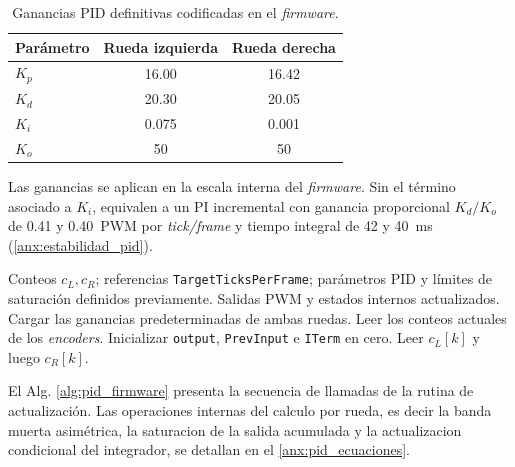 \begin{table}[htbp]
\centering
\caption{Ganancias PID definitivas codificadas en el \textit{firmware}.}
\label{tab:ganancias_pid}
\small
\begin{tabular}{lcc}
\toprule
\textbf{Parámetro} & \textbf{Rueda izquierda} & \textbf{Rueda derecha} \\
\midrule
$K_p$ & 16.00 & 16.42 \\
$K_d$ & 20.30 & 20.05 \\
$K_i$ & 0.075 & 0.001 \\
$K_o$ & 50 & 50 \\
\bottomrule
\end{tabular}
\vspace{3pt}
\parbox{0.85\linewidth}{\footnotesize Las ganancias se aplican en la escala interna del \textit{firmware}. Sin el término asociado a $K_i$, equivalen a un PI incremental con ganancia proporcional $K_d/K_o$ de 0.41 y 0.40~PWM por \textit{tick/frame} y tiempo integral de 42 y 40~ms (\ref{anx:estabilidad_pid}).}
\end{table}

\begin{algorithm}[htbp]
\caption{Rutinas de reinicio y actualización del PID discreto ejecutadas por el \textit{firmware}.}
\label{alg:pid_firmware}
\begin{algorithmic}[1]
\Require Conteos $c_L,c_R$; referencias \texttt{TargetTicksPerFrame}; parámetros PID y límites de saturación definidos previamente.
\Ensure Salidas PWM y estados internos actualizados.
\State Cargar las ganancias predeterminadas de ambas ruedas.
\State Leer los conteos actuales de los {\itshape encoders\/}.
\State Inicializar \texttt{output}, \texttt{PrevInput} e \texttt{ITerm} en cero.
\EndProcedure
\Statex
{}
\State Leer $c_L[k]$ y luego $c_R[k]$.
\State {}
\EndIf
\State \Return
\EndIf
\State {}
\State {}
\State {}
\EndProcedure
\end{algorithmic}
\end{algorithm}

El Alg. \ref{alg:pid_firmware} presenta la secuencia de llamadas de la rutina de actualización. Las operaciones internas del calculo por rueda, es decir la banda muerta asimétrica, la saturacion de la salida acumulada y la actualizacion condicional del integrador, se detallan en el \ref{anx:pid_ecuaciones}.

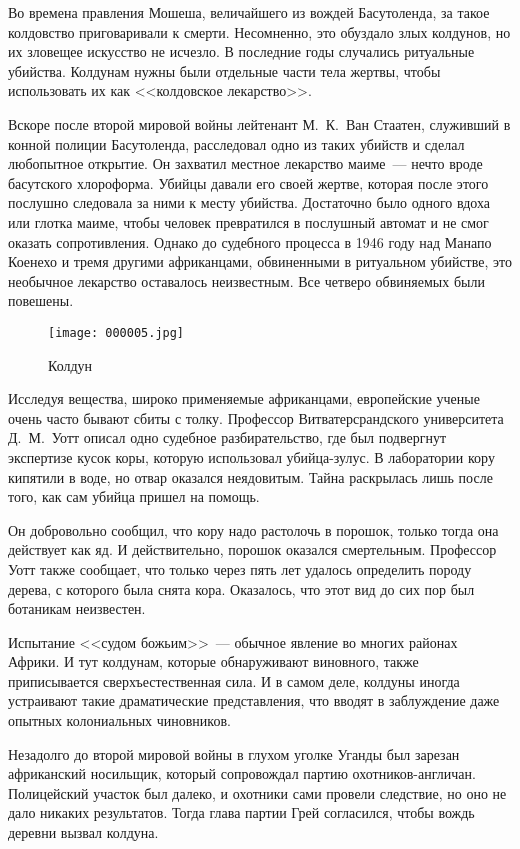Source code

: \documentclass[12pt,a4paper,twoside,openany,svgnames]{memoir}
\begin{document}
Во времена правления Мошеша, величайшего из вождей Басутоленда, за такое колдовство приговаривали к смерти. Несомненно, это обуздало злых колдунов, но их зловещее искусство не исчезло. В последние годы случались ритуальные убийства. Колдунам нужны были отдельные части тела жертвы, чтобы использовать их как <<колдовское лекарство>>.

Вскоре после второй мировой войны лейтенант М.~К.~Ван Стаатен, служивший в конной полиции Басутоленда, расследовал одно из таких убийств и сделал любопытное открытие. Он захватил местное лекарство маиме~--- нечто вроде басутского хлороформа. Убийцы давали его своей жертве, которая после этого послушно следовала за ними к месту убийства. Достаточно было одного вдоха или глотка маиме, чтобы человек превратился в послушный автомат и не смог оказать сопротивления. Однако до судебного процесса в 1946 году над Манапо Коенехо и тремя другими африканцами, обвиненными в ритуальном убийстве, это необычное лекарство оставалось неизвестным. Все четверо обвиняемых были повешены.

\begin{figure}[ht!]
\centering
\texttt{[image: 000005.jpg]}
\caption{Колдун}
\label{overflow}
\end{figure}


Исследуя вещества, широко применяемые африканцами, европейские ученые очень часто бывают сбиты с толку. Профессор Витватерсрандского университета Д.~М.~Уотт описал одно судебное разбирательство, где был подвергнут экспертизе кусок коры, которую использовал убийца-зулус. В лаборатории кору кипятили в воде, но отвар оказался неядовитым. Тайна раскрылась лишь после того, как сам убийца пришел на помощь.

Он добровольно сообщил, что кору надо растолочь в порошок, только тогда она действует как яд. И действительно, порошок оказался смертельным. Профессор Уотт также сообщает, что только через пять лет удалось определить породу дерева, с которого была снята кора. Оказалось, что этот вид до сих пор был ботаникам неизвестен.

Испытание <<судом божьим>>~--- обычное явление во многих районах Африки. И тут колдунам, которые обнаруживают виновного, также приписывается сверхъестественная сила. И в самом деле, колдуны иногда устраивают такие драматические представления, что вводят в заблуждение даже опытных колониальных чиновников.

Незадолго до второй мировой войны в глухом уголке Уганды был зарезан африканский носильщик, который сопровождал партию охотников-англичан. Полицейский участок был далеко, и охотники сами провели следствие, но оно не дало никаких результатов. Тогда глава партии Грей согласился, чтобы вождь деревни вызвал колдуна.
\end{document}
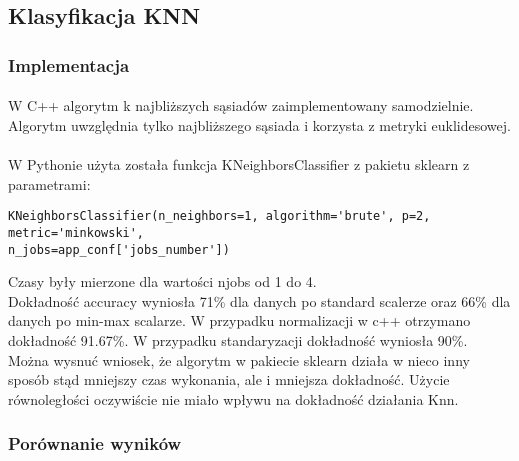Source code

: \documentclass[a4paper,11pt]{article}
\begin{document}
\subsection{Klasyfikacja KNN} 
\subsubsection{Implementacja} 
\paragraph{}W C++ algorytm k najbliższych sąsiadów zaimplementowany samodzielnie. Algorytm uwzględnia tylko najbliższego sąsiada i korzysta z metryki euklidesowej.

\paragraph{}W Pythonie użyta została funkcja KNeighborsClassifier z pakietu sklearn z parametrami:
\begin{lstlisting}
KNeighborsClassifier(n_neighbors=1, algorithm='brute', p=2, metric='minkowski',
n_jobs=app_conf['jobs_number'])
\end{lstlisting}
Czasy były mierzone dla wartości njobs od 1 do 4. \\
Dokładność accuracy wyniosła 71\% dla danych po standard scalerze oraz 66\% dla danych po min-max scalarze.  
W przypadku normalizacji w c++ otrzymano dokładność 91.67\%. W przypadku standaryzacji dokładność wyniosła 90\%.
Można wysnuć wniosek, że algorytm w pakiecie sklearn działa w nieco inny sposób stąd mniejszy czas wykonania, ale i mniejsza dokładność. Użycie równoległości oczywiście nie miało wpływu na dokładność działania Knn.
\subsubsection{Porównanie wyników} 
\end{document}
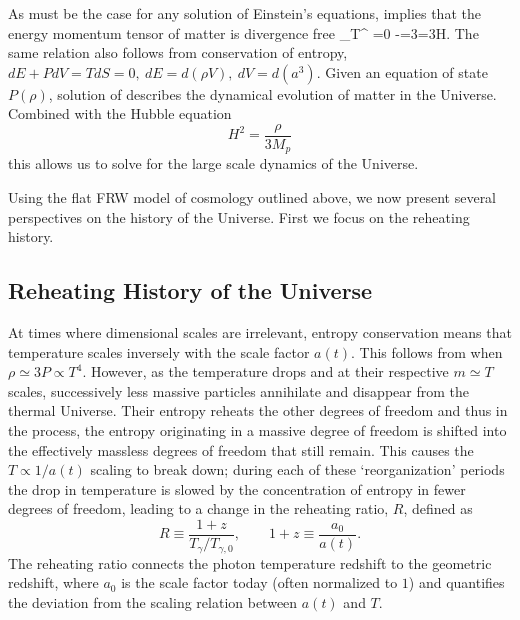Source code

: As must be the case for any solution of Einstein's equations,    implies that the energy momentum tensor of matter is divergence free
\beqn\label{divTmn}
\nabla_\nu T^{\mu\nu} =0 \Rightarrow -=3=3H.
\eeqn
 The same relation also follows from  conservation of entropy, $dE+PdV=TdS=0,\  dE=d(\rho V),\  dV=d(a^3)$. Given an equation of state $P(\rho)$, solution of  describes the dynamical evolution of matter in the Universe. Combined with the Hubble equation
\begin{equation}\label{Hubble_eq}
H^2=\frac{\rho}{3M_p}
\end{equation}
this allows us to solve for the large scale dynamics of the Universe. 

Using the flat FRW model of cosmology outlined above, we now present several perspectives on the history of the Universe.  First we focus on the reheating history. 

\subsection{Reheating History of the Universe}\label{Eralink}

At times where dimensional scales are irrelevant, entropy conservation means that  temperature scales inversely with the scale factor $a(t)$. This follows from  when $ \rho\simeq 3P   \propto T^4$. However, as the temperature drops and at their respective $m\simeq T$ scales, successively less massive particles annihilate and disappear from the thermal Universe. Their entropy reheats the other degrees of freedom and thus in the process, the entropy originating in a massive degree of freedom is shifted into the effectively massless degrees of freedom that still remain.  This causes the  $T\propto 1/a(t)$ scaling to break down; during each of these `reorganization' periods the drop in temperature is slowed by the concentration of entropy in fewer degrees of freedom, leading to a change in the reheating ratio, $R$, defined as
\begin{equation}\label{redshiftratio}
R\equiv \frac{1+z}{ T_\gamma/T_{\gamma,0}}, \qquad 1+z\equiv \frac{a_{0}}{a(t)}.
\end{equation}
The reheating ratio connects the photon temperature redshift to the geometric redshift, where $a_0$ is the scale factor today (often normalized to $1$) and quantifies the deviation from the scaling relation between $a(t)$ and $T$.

--

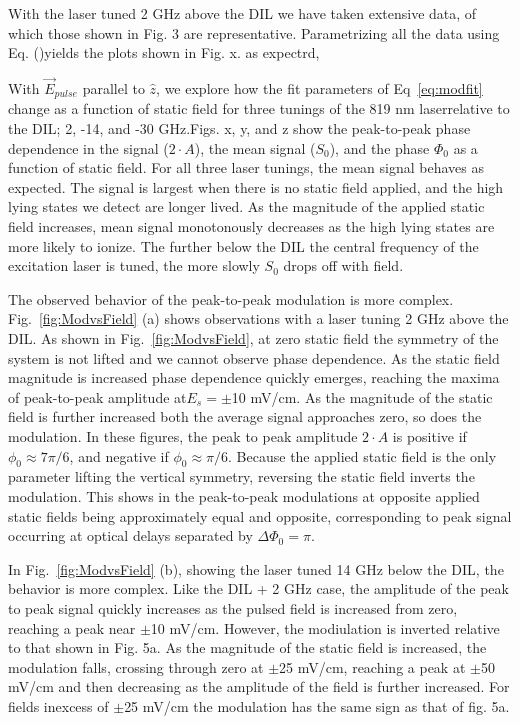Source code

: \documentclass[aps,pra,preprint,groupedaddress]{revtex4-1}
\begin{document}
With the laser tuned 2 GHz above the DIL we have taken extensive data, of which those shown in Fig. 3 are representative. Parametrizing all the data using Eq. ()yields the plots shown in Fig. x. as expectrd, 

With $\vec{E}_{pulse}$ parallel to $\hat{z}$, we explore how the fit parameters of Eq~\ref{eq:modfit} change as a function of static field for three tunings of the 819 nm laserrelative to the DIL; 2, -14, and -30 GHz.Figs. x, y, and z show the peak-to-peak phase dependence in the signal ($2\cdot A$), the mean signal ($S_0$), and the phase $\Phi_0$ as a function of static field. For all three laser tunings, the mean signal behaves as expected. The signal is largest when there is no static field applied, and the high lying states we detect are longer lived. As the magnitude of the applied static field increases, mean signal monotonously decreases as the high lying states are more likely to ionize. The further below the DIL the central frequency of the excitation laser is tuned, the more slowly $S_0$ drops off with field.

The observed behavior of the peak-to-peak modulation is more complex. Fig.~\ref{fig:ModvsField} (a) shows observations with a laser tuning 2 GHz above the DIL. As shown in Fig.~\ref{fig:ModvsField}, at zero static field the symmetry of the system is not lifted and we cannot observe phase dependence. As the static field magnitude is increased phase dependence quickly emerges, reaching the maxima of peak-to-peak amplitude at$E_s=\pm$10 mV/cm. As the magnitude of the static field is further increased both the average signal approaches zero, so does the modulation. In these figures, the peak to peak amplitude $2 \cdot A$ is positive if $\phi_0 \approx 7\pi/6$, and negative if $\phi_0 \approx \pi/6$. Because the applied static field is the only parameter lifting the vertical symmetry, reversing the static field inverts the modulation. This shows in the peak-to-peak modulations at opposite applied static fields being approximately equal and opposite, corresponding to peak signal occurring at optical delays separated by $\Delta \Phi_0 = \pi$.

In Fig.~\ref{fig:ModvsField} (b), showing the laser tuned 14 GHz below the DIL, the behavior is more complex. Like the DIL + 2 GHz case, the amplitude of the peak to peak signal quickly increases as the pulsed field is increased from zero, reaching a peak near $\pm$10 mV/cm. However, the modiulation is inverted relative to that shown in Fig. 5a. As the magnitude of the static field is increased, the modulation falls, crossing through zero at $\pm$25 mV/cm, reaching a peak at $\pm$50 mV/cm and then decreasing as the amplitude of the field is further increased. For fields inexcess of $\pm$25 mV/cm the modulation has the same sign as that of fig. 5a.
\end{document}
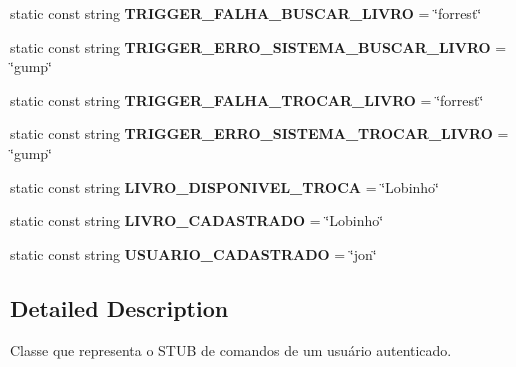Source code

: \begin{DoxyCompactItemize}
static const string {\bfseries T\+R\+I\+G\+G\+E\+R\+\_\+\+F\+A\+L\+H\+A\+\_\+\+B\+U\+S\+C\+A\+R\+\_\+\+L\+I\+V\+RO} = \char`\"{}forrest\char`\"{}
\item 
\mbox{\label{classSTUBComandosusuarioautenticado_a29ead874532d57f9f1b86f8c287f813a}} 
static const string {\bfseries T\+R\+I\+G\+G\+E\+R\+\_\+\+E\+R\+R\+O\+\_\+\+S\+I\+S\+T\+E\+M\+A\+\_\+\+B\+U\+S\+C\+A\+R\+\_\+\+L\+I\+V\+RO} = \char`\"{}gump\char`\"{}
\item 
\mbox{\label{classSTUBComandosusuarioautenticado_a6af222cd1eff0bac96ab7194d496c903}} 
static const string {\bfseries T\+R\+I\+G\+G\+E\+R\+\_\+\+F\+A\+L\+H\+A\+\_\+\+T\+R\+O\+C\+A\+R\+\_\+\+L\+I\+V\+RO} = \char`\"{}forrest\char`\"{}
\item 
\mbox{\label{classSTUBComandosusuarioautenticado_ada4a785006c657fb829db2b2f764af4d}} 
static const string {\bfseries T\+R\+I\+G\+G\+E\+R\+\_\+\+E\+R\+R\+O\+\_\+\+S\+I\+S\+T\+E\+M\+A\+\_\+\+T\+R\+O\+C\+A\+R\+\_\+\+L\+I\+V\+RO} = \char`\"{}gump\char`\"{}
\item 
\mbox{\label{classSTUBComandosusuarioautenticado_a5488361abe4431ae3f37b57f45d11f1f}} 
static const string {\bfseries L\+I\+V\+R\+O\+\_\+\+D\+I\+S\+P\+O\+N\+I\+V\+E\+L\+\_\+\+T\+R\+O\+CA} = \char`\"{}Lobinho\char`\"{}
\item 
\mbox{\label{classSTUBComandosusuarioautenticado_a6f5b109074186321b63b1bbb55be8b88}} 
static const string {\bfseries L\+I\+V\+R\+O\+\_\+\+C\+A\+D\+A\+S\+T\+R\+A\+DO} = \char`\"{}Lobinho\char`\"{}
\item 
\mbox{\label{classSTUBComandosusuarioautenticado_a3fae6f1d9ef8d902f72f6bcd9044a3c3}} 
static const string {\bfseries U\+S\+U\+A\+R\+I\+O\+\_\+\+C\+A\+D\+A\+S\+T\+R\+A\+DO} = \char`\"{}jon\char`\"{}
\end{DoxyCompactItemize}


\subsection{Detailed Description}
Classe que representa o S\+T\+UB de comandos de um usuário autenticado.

• Task objective:
Report the lines above that contain "algorytm".

• Exercise response:
\paragraph{}W C++ algorytm k najbliższych sąsiadów zaimplementowany samodzielnie. Algorytm uwzględnia tylko najbliższego sąsiada i korzysta z metryki euklidesowej.
Można wysnuć wniosek, że algorytm w pakiecie sklearn działa w nieco inny sposób stąd mniejszy czas wykonania, ale i mniejsza dokładność. Użycie równoległości oczywiście nie miało wpływu na dokładność działania Knn.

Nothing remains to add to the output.